ZHOU Di, a waitress at a restaurant in the World Expo park, has mixed feelings about the past six months.

As a heavy smoker, Zhou initially found it very difficult to work at the park since strict anti-smoking measures had been enforced.

"I could only smoke in one of the designated areas, but since I was pretty busy at work, I was forced to smoke less," she said.

However, as time passed, the 22-year-old gradually became accustomed to it and reduced her daily intake of cigarettes.

The 2010 Shanghai World Expo is the first of its kind to implement a series of measures to create a smoke-free environment.

These include prohibiting lighters and matches at the Expo park, prohibiting staff from smoking indoors, sending volunteers into the park to discourage visitors and staff from smoking, introducing a no-smoking policy in the pavilions and barring souvenir shops from selling tobacco products.

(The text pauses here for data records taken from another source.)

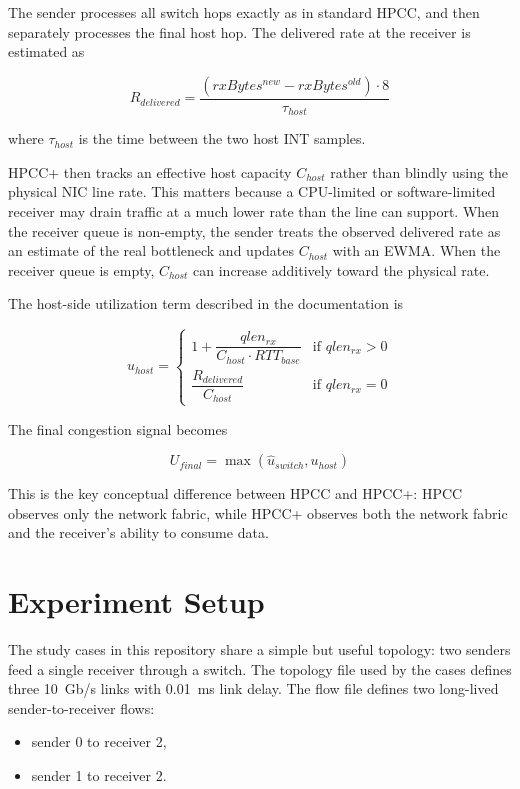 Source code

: \documentclass[11pt,a4paper]{article}
\begin{document}
The sender processes all switch hops exactly as in standard HPCC, and then separately processes the final host hop. The delivered rate at the receiver is estimated as

\[
R_{delivered} = \frac{(rxBytes^{new} - rxBytes^{old}) \cdot 8}{\tau_{host}}
\]

where $\tau_{host}$ is the time between the two host INT samples.

HPCC+ then tracks an effective host capacity $C_{host}$ rather than blindly using the physical NIC line rate. This matters because a CPU-limited or software-limited receiver may drain traffic at a much lower rate than the line can support. When the receiver queue is non-empty, the sender treats the observed delivered rate as an estimate of the real bottleneck and updates $C_{host}$ with an EWMA. When the receiver queue is empty, $C_{host}$ can increase additively toward the physical rate.

The host-side utilization term described in the documentation is

\[
u_{host} =
\begin{cases}
1 + \dfrac{qlen_{rx}}{C_{host} \cdot RTT_{base}} & \text{if } qlen_{rx} > 0 \\
\dfrac{R_{delivered}}{C_{host}} & \text{if } qlen_{rx} = 0
\end{cases}
\]

The final congestion signal becomes

\[
U_{final} = \max(\hat{u}_{switch}, u_{host})
\]

This is the key conceptual difference between HPCC and HPCC+: HPCC observes only the network fabric, while HPCC+ observes both the network fabric and the receiver's ability to consume data.

\section{Experiment Setup}

The study cases in this repository share a simple but useful topology: two senders feed a single receiver through a switch. The topology file used by the cases defines three 10~Gb/s links with 0.01~ms link delay. The flow file defines two long-lived sender-to-receiver flows:

\begin{itemize}
    \item sender 0 to receiver 2,
    \item sender 1 to receiver 2.
\end{itemize}
\end{document}
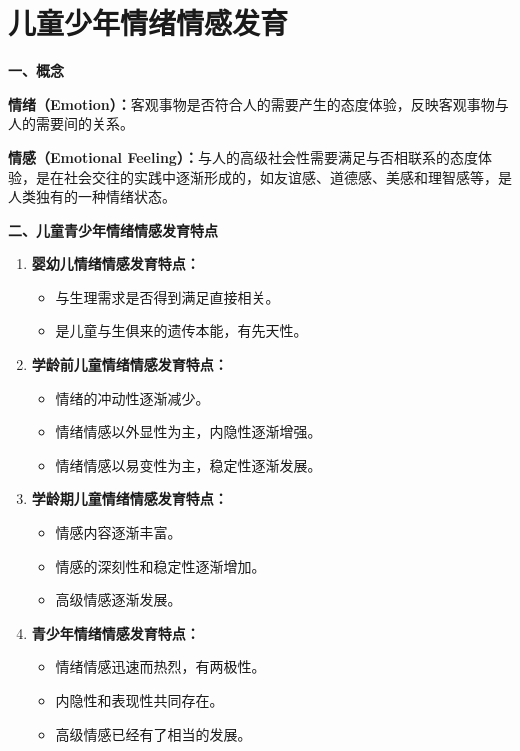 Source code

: \section{儿童少年情绪情感发育}

\begin{defbox}
\textbf{一、概念}

\textbf{情绪（Emotion）：}客观事物是否符合人的需要产生的态度体验，反映客观事物与人的需要间的关系。

\textbf{情感（Emotional Feeling）：}与人的高级社会性需要满足与否相联系的态度体验，是在社会交往的实践中逐渐形成的，如友谊感、道德感、美感和理智感等，是人类独有的一种情绪状态。

\textbf{二、儿童青少年情绪情感发育特点}

\begin{enumerate}[leftmargin=*]
    \item \textbf{婴幼儿情绪情感发育特点：}
    \begin{itemize}[leftmargin=*]
        \item 与生理需求是否得到满足直接相关。
        \item 是儿童与生俱来的遗传本能，有先天性。
    \end{itemize}

    \item \textbf{学龄前儿童情绪情感发育特点：}
    \begin{itemize}[leftmargin=*]
        \item 情绪的冲动性逐渐减少。
        \item 情绪情感以外显性为主，内隐性逐渐增强。
        \item 情绪情感以易变性为主，稳定性逐渐发展。
    \end{itemize}

    \item \textbf{学龄期儿童情绪情感发育特点：}
    \begin{itemize}[leftmargin=*]
        \item 情感内容逐渐丰富。
        \item 情感的深刻性和稳定性逐渐增加。
        \item 高级情感逐渐发展。
    \end{itemize}

    \item \textbf{青少年情绪情感发育特点：}
    \begin{itemize}[leftmargin=*]
        \item 情绪情感迅速而热烈，有两极性。
        \item 内隐性和表现性共同存在。
        \item 高级情感已经有了相当的发展。
    \end{itemize}
\end{enumerate}
\end{defbox}

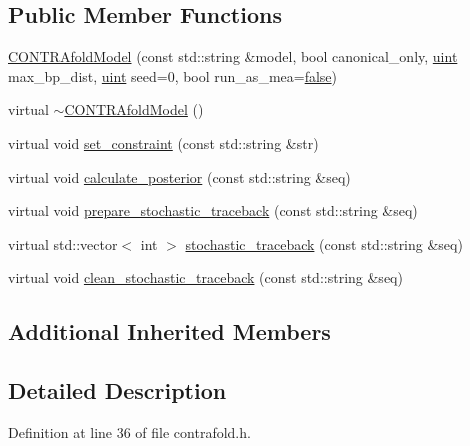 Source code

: \subsection*{Public Member Functions}
\begin{DoxyCompactItemize}
\item 
\hyperlink{class_c_o_n_t_r_afold_model_a00838b8ab522f71f5287071104bd6ffd}{C\+O\+N\+T\+R\+Afold\+Model} (const std\+::string \&model, bool canonical\+\_\+only, \hyperlink{cyktable_8h_a91ad9478d81a7aaf2593e8d9c3d06a14}{uint} max\+\_\+bp\+\_\+dist, \hyperlink{cyktable_8h_a91ad9478d81a7aaf2593e8d9c3d06a14}{uint} seed=0, bool run\+\_\+as\+\_\+mea=\hyperlink{naview_8c_a65e9886d74aaee76545e83dd09011727}{false})
\item 
virtual \hyperlink{class_c_o_n_t_r_afold_model_adfc8268ab44289421a36e3327f5f6434}{$\sim$\+C\+O\+N\+T\+R\+Afold\+Model} ()
\item 
virtual void \hyperlink{class_c_o_n_t_r_afold_model_aa1d31567da78c2c621d62675a8f326ae}{set\+\_\+constraint} (const std\+::string \&str)
\item 
virtual void \hyperlink{class_c_o_n_t_r_afold_model_af9b44d34a59607ba105bd1e57b3f5c6f}{calculate\+\_\+posterior} (const std\+::string \&seq)
\item 
virtual void \hyperlink{class_c_o_n_t_r_afold_model_a677989ea8d48f3d3217d1d4fabef034c}{prepare\+\_\+stochastic\+\_\+traceback} (const std\+::string \&seq)
\item 
virtual std\+::vector$<$ int $>$ \hyperlink{class_c_o_n_t_r_afold_model_a759a5951561c3bc350d030fe34e760bb}{stochastic\+\_\+traceback} (const std\+::string \&seq)
\item 
virtual void \hyperlink{class_c_o_n_t_r_afold_model_a0588b069b4c61786217ec9878991130b}{clean\+\_\+stochastic\+\_\+traceback} (const std\+::string \&seq)
\end{DoxyCompactItemize}
\subsection*{Additional Inherited Members}


\subsection{Detailed Description}


Definition at line 36 of file contrafold.\+h.



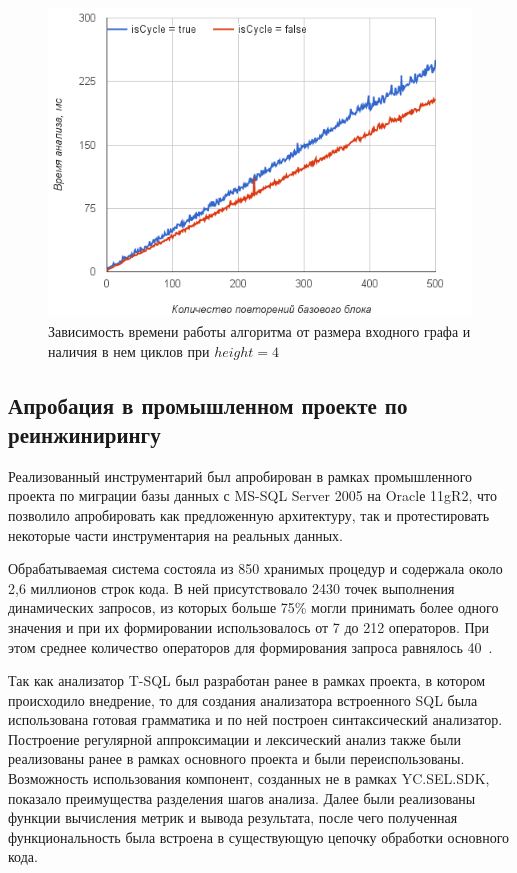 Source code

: \begin{figure}[h!]
 \centering
 \includegraphics[width=15cm]{pics/heigh4.png}
 \caption{Зависимость времени работы алгоритма от размера входного графа и наличия в нем циклов при $height=4$}
 \label{CycleVsLinear}
\end{figure}


\subsection{Апробация в промышленном проекте по реинжинирингу}

Реализованный инструментарий был апробирован в рамках промышленного проекта по миграции базы данных с MS-SQL Server 2005 на Oraclе 11gR2, что позволило апробировать как предложенную архитектуру, так и протестировать некоторые части инструментария на реальных данных.

Обрабатываемая система состояла из 850 хранимых процедур и содержала около 2,6 миллионов строк кода. В ней присутствовало 2430 точек выполнения динамических запросов, из которых больше 75\% могли принимать более одного значения и при их формировании использовалось от 7 до 212 операторов. При этом среднее количество операторов для формирования запроса равнялось 40~\cite{Syrcose}.

Так как анализатор T-SQL был разработан ранее в рамках проекта, в котором происходило внедрение, то для создания анализатора встроенного SQL была использована готовая грамматика и по ней построен синтаксический анализатор. Построение регулярной аппроксимации и лексический анализ также были реализованы ранее в рамках основного проекта и были переиспользованы. 
Возможность использования компонент, созданных не в рамках YC.SEL.SDK, показало преимущества разделения шагов анализа. 
Далее были реализованы функции вычисления метрик и вывода результата, после чего полученная функциональность была встроена в существующую цепочку обработки основного кода.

The organizers of the Expo even declined a 200-million-yuan (US$30 million) sponsorship deal from a tobacco company last July.

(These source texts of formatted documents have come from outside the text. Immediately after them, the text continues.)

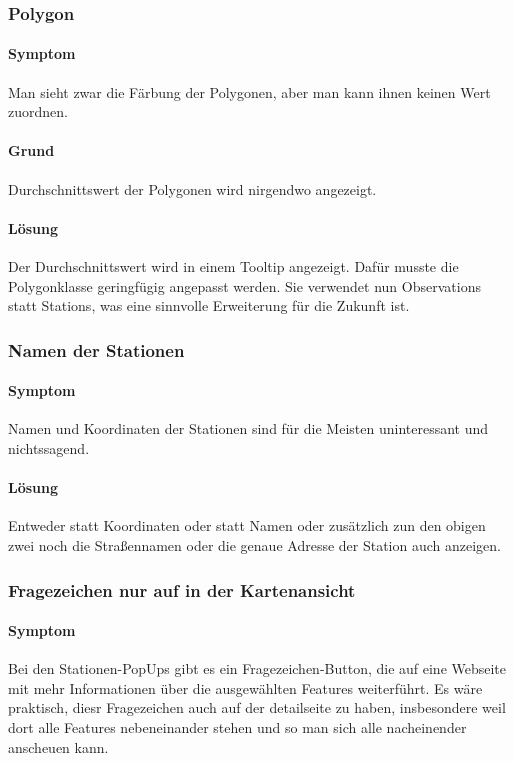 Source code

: \subsubsection{Polygon}
\paragraph{Symptom}

Man sieht zwar die Färbung der Polygonen, aber man kann ihnen keinen Wert zuordnen.


\paragraph{Grund}
Durchschnittswert der Polygonen wird nirgendwo angezeigt.

\paragraph{Lösung}
Der Durchschnittswert wird in einem Tooltip angezeigt. Dafür musste die Polygonklasse geringfügig
angepasst werden. Sie verwendet nun Observations statt Stations, was eine sinnvolle Erweiterung für die Zukunft ist.


\subsubsection{Namen der Stationen}
\paragraph{Symptom}

Namen und Koordinaten der Stationen sind für die Meisten uninteressant und nichtssagend.
 

\paragraph{Lösung}
Entweder statt Koordinaten oder statt Namen oder zusätzlich zun den obigen zwei noch die Straßennamen oder die genaue Adresse der Station auch anzeigen.

\subsubsection{Fragezeichen nur auf in der Kartenansicht}
\paragraph{Symptom}
Bei den Stationen-PopUps gibt es ein Fragezeichen-Button, die auf eine Webseite mit mehr Informationen über die ausgewählten Features weiterführt. Es wäre praktisch, diesr Fragezeichen auch auf der detailseite zu haben, insbesondere weil dort alle Features nebeneinander stehen und so man sich alle nacheinender anscheuen kann.

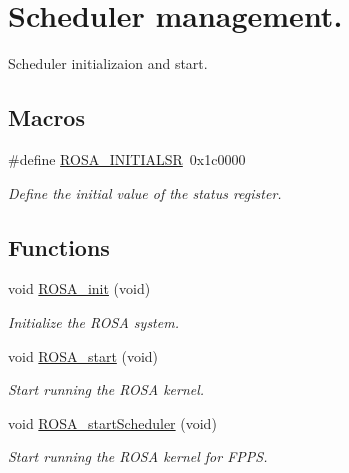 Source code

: \hypertarget{group__rosa__kernel__sm}{}\section{Scheduler management.}
\label{group__rosa__kernel__sm}


Scheduler initializaion and start.  


\subsection*{Macros}
\begin{DoxyCompactItemize}
\item 
\#define \mbox{\hyperlink{group__rosa__kernel__sm_gaf4c28a200166f46384b123c7be151e77}{R\+O\+S\+A\+\_\+\+I\+N\+I\+T\+I\+A\+L\+SR}}~0x1c0000
\begin{DoxyCompactList}\small\item\em Define the initial value of the status register. \end{DoxyCompactList}\end{DoxyCompactItemize}
\subsection*{Functions}
\begin{DoxyCompactItemize}
\item 
void \mbox{\hyperlink{group__rosa__kernel__sm_ga83eda3bb4fb3a94dea3894a596a662e6}{R\+O\+S\+A\+\_\+init}} (void)
\begin{DoxyCompactList}\small\item\em Initialize the R\+O\+SA system. \end{DoxyCompactList}\item 
void \mbox{\hyperlink{group__rosa__kernel__sm_ga299c2721dc32b54f2acb881cf98bc13d}{R\+O\+S\+A\+\_\+start}} (void)
\begin{DoxyCompactList}\small\item\em Start running the R\+O\+SA kernel. \end{DoxyCompactList}\item 
void \mbox{\hyperlink{group__rosa__kernel__sm_gaa7bf5f9ee0c2f711b8adeec7c816f44a}{R\+O\+S\+A\+\_\+start\+Scheduler}} (void)
\begin{DoxyCompactList}\small\item\em Start running the R\+O\+SA kernel for F\+P\+PS. \end{DoxyCompactList}\end{DoxyCompactItemize}


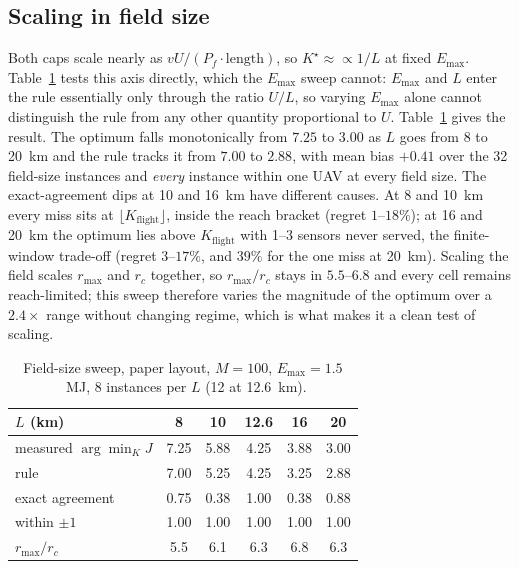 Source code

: \documentclass[journal,outdir=./]{IEEEtran}
\newcommand{\rmax}{r_{\max}}
\newcommand{\rc}{r_{c}}
\newcommand{\Pf}{P_{f}}
\newcommand{\Emax}{E_{\max}}
\begin{document}
\subsection{Scaling in field size}\label{sec:eval:L}
Both caps scale nearly as $vU/(\Pf\cdot\text{length})$, so $K^{\star}\approx\propto1/L$ at fixed $\Emax$. Table~\ref{tab:L} tests this axis directly, which the $\Emax$ sweep cannot: $\Emax$ and $L$ enter the rule essentially only through the ratio $U/L$, so varying $\Emax$ alone cannot distinguish the rule from any other quantity proportional to $U$. Table~\ref{tab:L} gives the result. The optimum falls monotonically from $7.25$ to $3.00$ as $L$ goes from 8 to 20~km and the rule tracks it from $7.00$ to $2.88$, with mean bias $+0.41$ over the 32 field-size instances and \emph{every} instance within one UAV at every field size. The exact-agreement dips at 10 and 16~km have different causes. At 8 and 10~km every miss sits at $\lfloor K_{\mathrm{flight}}\rfloor$, inside the reach bracket (regret $1$--$18\%$); at 16 and 20~km the optimum lies above $K_{\mathrm{flight}}$ with 1--3 sensors never served, the finite-window trade-off (regret $3$--$17\%$, and $39\%$ for the one miss at 20~km). Scaling the field scales $\rmax$ and $\rc$ together, so $\rmax/\rc$ stays in $5.5$--$6.8$ and every cell remains reach-limited; this sweep therefore varies the magnitude of the optimum over a $2.4\times$ range without changing regime, which is what makes it a clean test of scaling.

\begin{table}[t]\centering
\caption{Field-size sweep, paper layout, $M=100$, $\Emax=1.5$~MJ, 8 instances per $L$ (12 at 12.6~km).}
\label{tab:L}
\small
\begin{tabular}{lccccc}
\toprule
$L$ (km) & 8 & 10 & 12.6 & 16 & 20\\
\midrule
measured $\arg\min_K J$ & 7.25 & 5.88 & 4.25 & 3.88 & 3.00\\
rule & 7.00 & 5.25 & 4.25 & 3.25 & 2.88\\
exact agreement & 0.75 & 0.38 & 1.00 & 0.38 & 0.88\\
within $\pm1$ & 1.00 & 1.00 & 1.00 & 1.00 & 1.00\\
$\rmax/\rc$ & 5.5 & 6.1 & 6.3 & 6.8 & 6.3\\
\bottomrule
\end{tabular}
\end{table}
\end{document}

Sarah England, who oversees the Tobacco Free Initiative at the World Health Organization in China, said last Thursday at a seminar reviewing tobacco control efforts at the Expo that Shanghai has done a good job in holding a "Smoke-free Expo."

"A Shanghai smoke-free Expo is feasible and even popular," she said.

In fact, the "Smoke-free Expo" is just one part of Shanghai's efforts to control tobacco use in public places.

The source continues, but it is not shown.